Debra Brandon, Ph.D., RN, CCNS, FAAN
Specialty Director, Duke University School of Nursing Neonatal Program
Duke University Medical Center and School of Nursing
Research Interests & Goals:
Debra Brandon, PhD, RN, CCNS is an Associate Professor and Specialty Director for the Duke University School of Nursing Neonatal Program. She received her doctorate in nursing at the University of North Carolina in 2000. She joined the faculty of Duke University School of Nursing in the October of 1999 and has practiced as the Neonatal Clinical Nurse Specialist for the Duke Hospital Intensive Care Nursery since September of 1994. Dr. Brandon’s research focuses on the health and development of high-risk infants and young children with an overall goal of improving the short- and long-term outcomes of high-risk preterm infants and their families. Dr. Brandon has conducted two longitudinal studies with preterm infants (F-31 NR07180; R01 NR008044), which compared the effects of day-night cycling of light to continuous near darkness in preterm infants using a randomized longitudinal design. The ongoing study is evaluating the effects of early (28 weeks) and late (36 weeks) cycled light on short- and long-term health and developmental outcomes including sleep-wake state development, weight gain, lung maturation, length of hospitalization (LOS), auditory and visual development, and neurodevelopmental outcomes (NR008044).

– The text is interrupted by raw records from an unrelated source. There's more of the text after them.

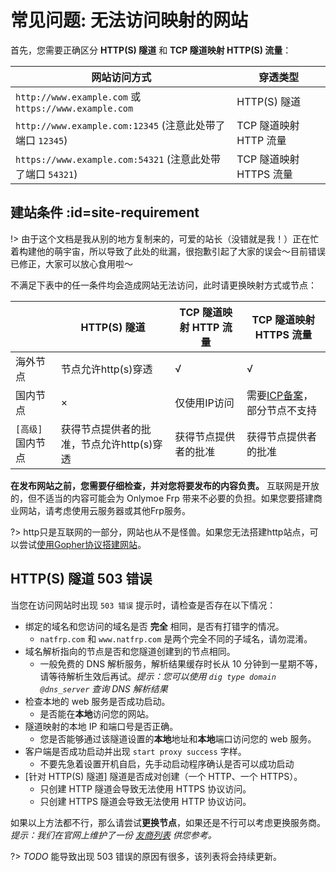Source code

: # 常见问题: 无法访问映射的网站

首先，您需要正确区分 **HTTP(S) 隧道** 和 **TCP 隧道映射 HTTP(S) 流量**：

| 网站访问方式 | 穿透类型 |
| --- | --- |
| `http://www.example.com` 或 `https://www.example.com` | HTTP(S) 隧道 |
| `http://www.example.com:12345` (注意此处带了端口 `12345`) | TCP 隧道映射 HTTP 流量 |
| `https://www.example.com:54321` (注意此处带了端口 `54321`) | TCP 隧道映射 HTTPS 流量 |

## 建站条件 :id=site-requirement

!> 由于这个文档是我从别的地方复制来的，可爱的站长（没错就是我！）正在忙着构建他的萌宇宙，所以导致了此处的纰漏，很抱歉引起了大家的误会～目前错误已修正，大家可以放心食用啦～

不满足下表中的任一条件均会造成网站无法访问，此时请更换映射方式或节点：

|   | HTTP(S) 隧道 | TCP 隧道映射 HTTP 流量 | TCP 隧道映射 HTTPS 流量 |
| --- | --- | --- | --- |
| 海外节点 | 节点允许http(s)穿透 | √ | √ |
| 国内节点 | × | 仅使用IP访问 | 需要[ICP备案](https://baike.baidu.com/item/ICP%E5%A4%87%E6%A1%88)，部分节点不支持 |
| `[高级]` 国内节点 | 获得节点提供者的批准，节点允许http(s)穿透 | 获得节点提供者的批准 | 获得节点提供者的批准 |

**在发布网站之前，您需要仔细检查，并对您将要发布的内容负责。** 互联网是开放的，但不适当的内容可能会为 Onlymoe Frp 带来不必要的负担。如果您要搭建商业网站，请考虑使用云服务器或其他Frp服务。

?> http只是互联网的一部分，网站也从不是怪兽。如果您无法搭建http站点，可以尝试[使用Gopher协议搭建网站](https://lantian.pub/article/modify-website/serve-gopher-with-nginx.lantian/)。

## HTTP(S) 隧道 503 错误

当您在访问网站时出现 `503 错误` 提示时，请检查是否存在以下情况：

+ 绑定的域名和您访问的域名是否 **完全** 相同，是否有打错字的情况。
  - `natfrp.com` 和 `www.natfrp.com` 是两个完全不同的子域名，请勿混淆。
+ 域名解析指向的节点是否和您隧道创建到的节点相同。
  - 一般免费的 DNS 解析服务，解析结果缓存时长从 10 分钟到一星期不等，请等待解析生效后再试。*提示：您可以使用 `dig type domain @dns_server` 查询 DNS 解析结果*
+ 检查本地的 web 服务是否成功启动。
  - 是否能在**本地**访问您的网站。
+ 隧道映射的本地 IP 和端口号是否正确。
  - 您是否能够通过该隧道设置的**本地**地址和**本地**端口访问您的 web 服务。
+ 客户端是否成功启动并出现 `start proxy success` 字样。
  - 不要先急着设置开机自启，先手动启动程序确认是否可以成功启动
+ [针对 HTTP(S) 隧道] 隧道是否成对创建（一个 HTTP、一个 HTTPS）。
  - 只创建 HTTP 隧道会导致无法使用 HTTPS 协议访问。
  - 只创建 HTTPS 隧道会导致无法使用 HTTP 协议访问。

如果以上方法都不行，那么请尝试**更换节点**，如果还是不行可以考虑更换服务商。 *提示：我们在官网上维护了一份 [友商列表](https://www.natfrp.com/peer_vendors.php) 供您参考。*

?> _TODO_ 能导致出现 503 错误的原因有很多，该列表将会持续更新。

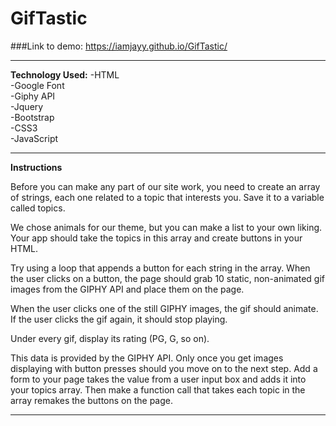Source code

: # GifTastic
###Link to demo: https://iamjayy.github.io/GifTastic/
<hr>

<strong>Technology Used:</strong>
-HTML
<br>
-Google Font
<br>
-Giphy API
<br>
-Jquery
<br>
-Bootstrap
<br>
-CSS3 
<br>
-JavaScript 
<hr>

<strong>Instructions</strong>

Before you can make any part of our site work, you need to create an array of strings, each one related to a topic that interests you. Save it to a variable called topics.

We chose animals for our theme, but you can make a list to your own liking.
Your app should take the topics in this array and create buttons in your HTML.

Try using a loop that appends a button for each string in the array.
When the user clicks on a button, the page should grab 10 static, non-animated gif images from the GIPHY API and place them on the page.

When the user clicks one of the still GIPHY images, the gif should animate. If the user clicks the gif again, it should stop playing.

Under every gif, display its rating (PG, G, so on).

This data is provided by the GIPHY API.
Only once you get images displaying with button presses should you move on to the next step.
Add a form to your page takes the value from a user input box and adds it into your topics array. Then make a function call that takes each topic in the array remakes the buttons on the page.
<hr>
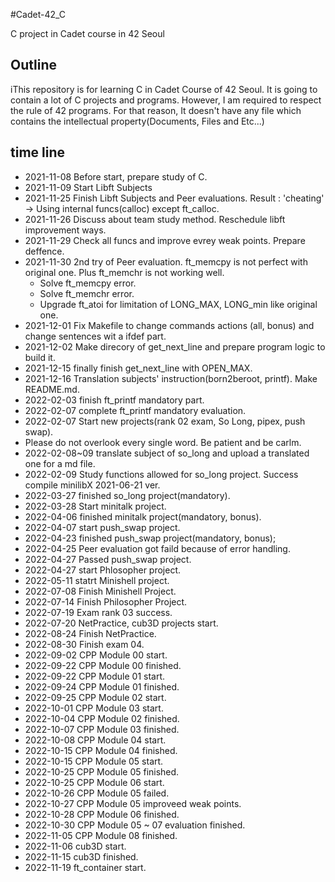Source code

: #Cadet-42_C

C project in Cadet course in 42 Seoul

## Outline

iThis repository is for learning C in Cadet Course of 42 Seoul.
It is going to contain a lot of C projects and programs.
However, I am required to respect the rule of 42 programs.
For that reason, It doesn't have any file which contains the intellectual property(Documents, Files and Etc...)

## time line

- 2021-11-08 Before start, prepare study of C.
- 2021-11-09 Start Libft Subjects
- 2021-11-25 Finish Libft Subjects and Peer evaluations.
  Result : 'cheating' -> Using internal funcs(calloc) except ft_calloc.
- 2021-11-26 Discuss about team study method. Reschedule libft improvement ways.
- 2021-11-29 Check all funcs and improve evrey weak points. Prepare deffence.
- 2021-11-30 2nd try of Peer evaluation. ft_memcpy is not perfect with original one. Plus ft_memchr is not working well.
  - Solve ft_memcpy error.
  - Solve ft_memchr error.
  - Upgrade ft_atoi for limitation of LONG_MAX, LONG_min like original one.
- 2021-12-01 Fix Makefile to change commands actions (all, bonus) and change sentences wit a ifdef part.
- 2021-12-02 Make direcory of get_next_line and prepare program logic to build it.
- 2021-12-15 finally finish get_next_line with OPEN_MAX.
- 2021-12-16 Translation subjects' instruction(born2beroot, printf). Make README.md.
- 2022-02-03 finish ft_printf mandatory part.
- 2022-02-07 complete ft_printf mandatory evaluation.
- 2022-02-07 Start new projects(rank 02 exam, So Long, pipex, push swap).
- Please do not overlook every single word. Be patient and be carlm.
- 2022-02-08~09 translate subject of so_long and upload a translated one for a md file.
- 2022-02-09 Study functions allowed for so_long project. Success compile minilibX 2021-06-21 ver.
- 2022-03-27 finished so_long project(mandatory).
- 2022-03-28 Start minitalk project.
- 2022-04-06 finished minitalk project(mandatory, bonus).
- 2022-04-07 start push_swap project.
- 2022-04-23 finished push_swap project(mandatory, bonus);
- 2022-04-25 Peer evaluation got faild because of error handling.
- 2022-04-27 Passed push_swap project.
- 2022-04-27 start Phlosopher project.
- 2022-05-11 statrt Minishell project.
- 2022-07-08 Finish Minishell Project.
- 2022-07-14 Finish Philosopher Project.
- 2022-07-19 Exam rank 03 success.
- 2022-07-20 NetPractice, cub3D projects start.
- 2022-08-24 Finish NetPractice.
- 2022-08-30 Finish exam 04.
- 2022-09-02 CPP Module 00 start.
- 2022-09-22 CPP Module 00 finished.
- 2022-09-22 CPP Module 01 start.
- 2022-09-24 CPP Module 01 finished.
- 2022-09-25 CPP Module 02 start.
- 2022-10-01 CPP Module 03 start.
- 2022-10-04 CPP Module 02 finished.
- 2022-10-07 CPP Module 03 finished.
- 2022-10-08 CPP Module 04 start.
- 2022-10-15 CPP Module 04 finished.
- 2022-10-15 CPP Module 05 start.
- 2022-10-25 CPP Module 05 finished.
- 2022-10-25 CPP Module 06 start.
- 2022-10-26 CPP Module 05 failed.
- 2022-10-27 CPP Module 05 improveed weak points.
- 2022-10-28 CPP Module 06 finished.
- 2022-10-30 CPP Module 05 ~ 07 evaluation finished.
- 2022-11-05 CPP Module 08 finished.
- 2022-11-06 cub3D start.
- 2022-11-15 cub3D finished.
- 2022-11-19 ft_container start.
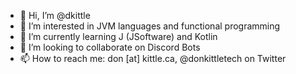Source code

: - 👋 Hi, I’m @dkittle
- 👀 I’m interested in JVM languages and functional programming
- 🌱 I’m currently learning J (JSoftware) and Kotlin
- 💞️ I’m looking to collaborate on Discord Bots
- 📫 How to reach me: don [at] kittle.ca, @donkittletech on Twitter

<!---
dkittle/dkittle is a ✨ special ✨ repository because its `README.md` (this file) appears on your GitHub profile.
You can click the Preview link to take a look at your changes.
--->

Dr. Brandon was also co-investigator on an RO1 evaluating the relationship between preterm infant sleep and their long-term outcomes (NR01894). These studies have led to her expertise in infant sleep and the development of a new instrumented measure of sleep-wake assessment. Dr. Brandon has recently completed two pilot studies evaluating palliative and end-of-life care for infants and children with life-threatening conditions. She has utilized her expertise in longitudinal mixed methods to develop another study that is examining the trajectory of decision making for infants undergoing life-sustaining treatment for complex life-threatening conditions. These decisions include whether to initiate treatment, how to alter the treatment to respond to a medical crisis, whether to shift from aggressive curative care to symptom-focused palliative care, and whether to withdraw treatment.